Do you think color difference formulas with additional parameters that
account for different viewing conditions (like CAMs) could be useful in
this context?

Can you tell anything about
<http://www.imaging.org/store/epub.cfm?abstrid=22169> or
<http://www.iscc.org/ISCC2007/abstracts/T11IG1_Xue.pdf> ?

http://www3.interscience.wiley.com/cgi-bin/abstract/94518332/ABSTRACT
thanks :)

You have seen, I have seen, and many others have also noticed, that all formulas "fail" at some point or another, either when looking at a display or comparing print samples. However, it is dangerous to globalize a formula quality by sporadic exposure to "bad" cases, as we tend to forget the other, usually much more numerous, cases, where we take the formula results and agree with them without questioning.

I am aware of this danger and I can't rate whether Timo Autiokari's examples are a collection of sporadic bad cases or point out systematic errors.

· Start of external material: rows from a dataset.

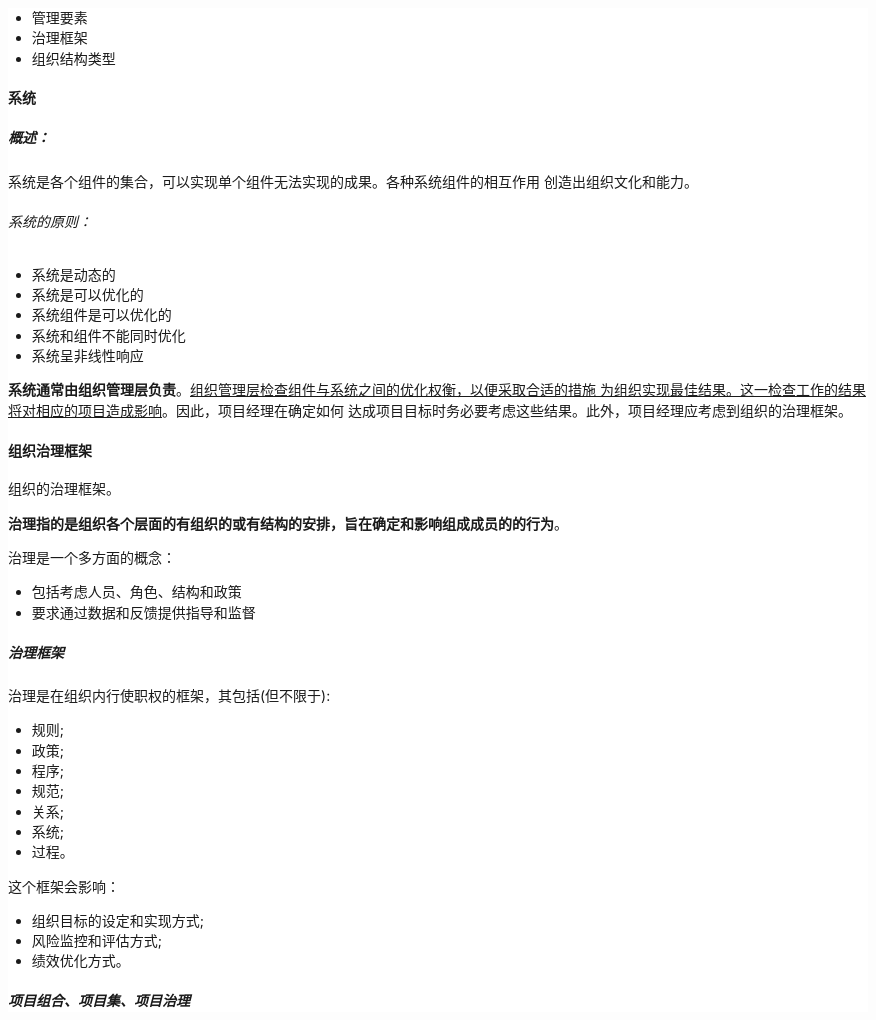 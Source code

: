 - 管理要素
- 治理框架
- 组织结构类型



#### 系统

##### 概述：

系统是各个组件的集合，可以实现单个组件无法实现的成果。各种系统组件的相互作用 创造出组织文化和能力。

###### 系统的原则：

- 系统是动态的
- 系统是可以优化的
- 系统组件是可以优化的
- 系统和组件不能同时优化
- 系统呈非线性响应



**系统通常由组织管理层负责**。<u>组织管理层检查组件与系统之间的优化权衡，以便采取合适的措施 为组织实现最佳结果。这一检查工作的结果将对相应的项目造成影响</u>。因此，项目经理在确定如何 达成项目目标时务必要考虑这些结果。此外，项目经理应考虑到组织的治理框架。



#### 组织治理框架

组织的治理框架。

**治理指的是组织各个层面的有组织的或有结构的安排，旨在确定和影响组成成员的的行为**。

治理是一个多方面的概念：

- 包括考虑人员、角色、结构和政策
- 要求通过数据和反馈提供指导和监督



##### 治理框架

治理是在组织内行使职权的框架，其包括(但不限于):

- 规则;
- 政策;
- 程序;
- 规范;
- 关系;
- 系统;
- 过程。

这个框架会影响：

- 组织目标的设定和实现方式;
- 风险监控和评估方式; 
- 绩效优化方式。



##### 项目组合、项目集、项目治理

Anyway -- the first time I looked on a image with color pairs ordered by
DE00, I was very astonished how bad this sequence corresponded with my
perception -- see <http://digitalproof.info/FOGRA39/fo27vs39.tif> (1,9MB
Lab-TIFF). I assumed it was because of 8-bit quantization errors, gamut
issues, simultaneous contrast or any other of these countless color
appearance mysteries.

But now I see a new aspect: Maybe Phenomena like the Hunt Effect
(colorfulness increases with luminance), the Stevens Effect (contrast
increases with luminance) and the Helmholtz-Kohlrausch Effect
(brightness depends on cromaticity) affect the validity of Color
Difference Formulas in different viewing conditions more than I expected.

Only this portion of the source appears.